Five Minutes with Stephen Colbert of Comedy Central's The Daily Show
by Elana Berkowitz and Amy Schiller, CampusProgress.org
As
one of America’s finest voices in fake news reporting, Stephen
Colbert’s straight guy blue suit, arched eyebrows and deadpan
seriousness have become highlights of Comedy Central’s “The Daily
Show,” where he is the senior correspondent. As cable news increasingly
becomes a sad parody of itself, “The Daily Show,” an actual parody
show, remains profoundly funny and totally relevant.
CP:
When you were developing your super straight guy look and sound, which
actual media personalities did you model yourself after?
SC:
… [In] terms of who I channel, my natural inclination was Stone
Phillips, who has the greatest neck in journalism. And he’s got the
most amazingly severe head tilt at the end of tragic statements, like
“there were no…survivors.” He just tilts his head a bit on that
“survivors” as if to say “It’s true. It’s sad. There were none.”
…And then I also used Geraldo Rivera, because he’s got this great
sense of mission. He just thinks he’s gonna change the world with this
report. He’s got that early seventies hip trench coat “busting this
thing wide open” look going on. So those two guys.
CP:
You do “This Week in God.” Which is one of our favorite segments.
You’re from a South Carolinian religious family and you are a
church-goer yourself. Why did you choose to focus so heavily on
religion right now?
SC:
We used to do This Week in God only once a month, but if there was room
on the show we could do it every week! There is so much religion in
public life. It has become acceptable for court decisions to be based
on the Gospel. There’s so much religion in public life, it’s a
religious pandemic. It’s everywhere. It’s not a needle in a haystack.

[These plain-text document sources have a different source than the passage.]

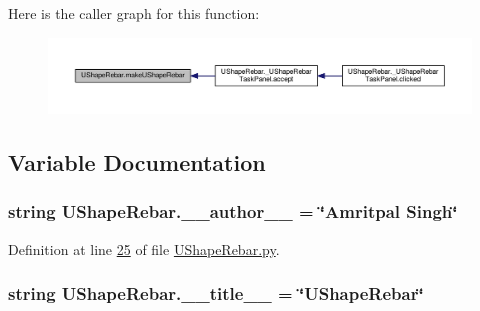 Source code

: Here is the caller graph for this function\+:\nopagebreak
\begin{figure}[H]
\begin{center}
\leavevmode
\includegraphics[width=350pt]{namespaceUShapeRebar_adb9f6e4b9ec41d7a1fdfe58ad174fec3_icgraph}
\end{center}
\end{figure}




\subsection{Variable Documentation}
\subsubsection[{\texorpdfstring{\+\_\+\+\_\+author\+\_\+\+\_\+}{__author__}}]{\setlength{\rightskip}{0pt plus 5cm}string U\+Shape\+Rebar.\+\_\+\+\_\+author\+\_\+\+\_\+ = \char`\"{}Amritpal Singh\char`\"{}\hspace{0.3cm}{\ttfamily [private]}}\hypertarget{namespaceUShapeRebar_a97e2ec9c8f01fe19bd22095b5aef9c29}{}\label{namespaceUShapeRebar_a97e2ec9c8f01fe19bd22095b5aef9c29}


Definition at line \hyperlink{UShapeRebar_8py_source_l00025}{25} of file \hyperlink{UShapeRebar_8py_source}{U\+Shape\+Rebar.\+py}.

\subsubsection[{\texorpdfstring{\+\_\+\+\_\+title\+\_\+\+\_\+}{__title__}}]{\setlength{\rightskip}{0pt plus 5cm}string U\+Shape\+Rebar.\+\_\+\+\_\+title\+\_\+\+\_\+ = \char`\"{}U\+Shape\+Rebar\char`\"{}\hspace{0.3cm}{\ttfamily [private]}}\hypertarget{namespaceUShapeRebar_ada77465e981ba03265231173a2645e0b}{}\label{namespaceUShapeRebar_ada77465e981ba03265231173a2645e0b}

We throw away stories every week. I know we’re not a secular state like
France which has it in their constitution, but boy I wish our founding
fathers had been at little clearer in that First Amendment.
CP:
How do you keep finding people to interview on “The Daily Show” who
either don’t know the interview is satirical or are willing to play
along?
SC:
Everyone knows what the show is at this point, but they don’t
understand where we’re going with the conversation. I talk to them for
hours and you’re seeing the 3-4 questions that are important to my
segment. They don’t necessarily perceive a 3 minute edit out of a 3
hour conversation. I don’t make a big deal out of being funny, and then
we do our best to bring ‘em back alive in editing.